┌──

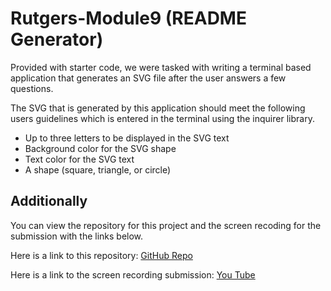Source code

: # Rutgers-Module9 (README Generator)

Provided with starter code, we were tasked with writing a terminal based application that generates an SVG file after the user answers a few questions.

The SVG that is generated by this application should meet the following users guidelines which is entered in the terminal using the inquirer library.

- Up to three letters to be displayed in the SVG text
- Background color for the SVG shape
- Text color for the SVG text
- A shape (square, triangle, or circle)
  
## Additionally
 You can view the repository for this project and the screen recoding for the submission with the links below.

Here is a link to this repository: [GitHub Repo](https://github.com/tneiman19/Rutgers-Module10)

Here is a link to the screen recording submission: [You Tube](https://youtu.be/_8sHBuZUJDE)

└──

All lines from the one that holds "- Up to three" to the end of the entries above must be transcribed exactly, both ends included, and no others.

▶ Exercise result
- Up to three letters to be displayed in the SVG text
- Background color for the SVG shape
- Text color for the SVG text
- A shape (square, triangle, or circle)
  
## Additionally
 You can view the repository for this project and the screen recoding for the submission with the links below.

Here is a link to this repository: [GitHub Repo](https://github.com/tneiman19/Rutgers-Module10)

Here is a link to the screen recording submission: [You Tube](https://youtu.be/_8sHBuZUJDE)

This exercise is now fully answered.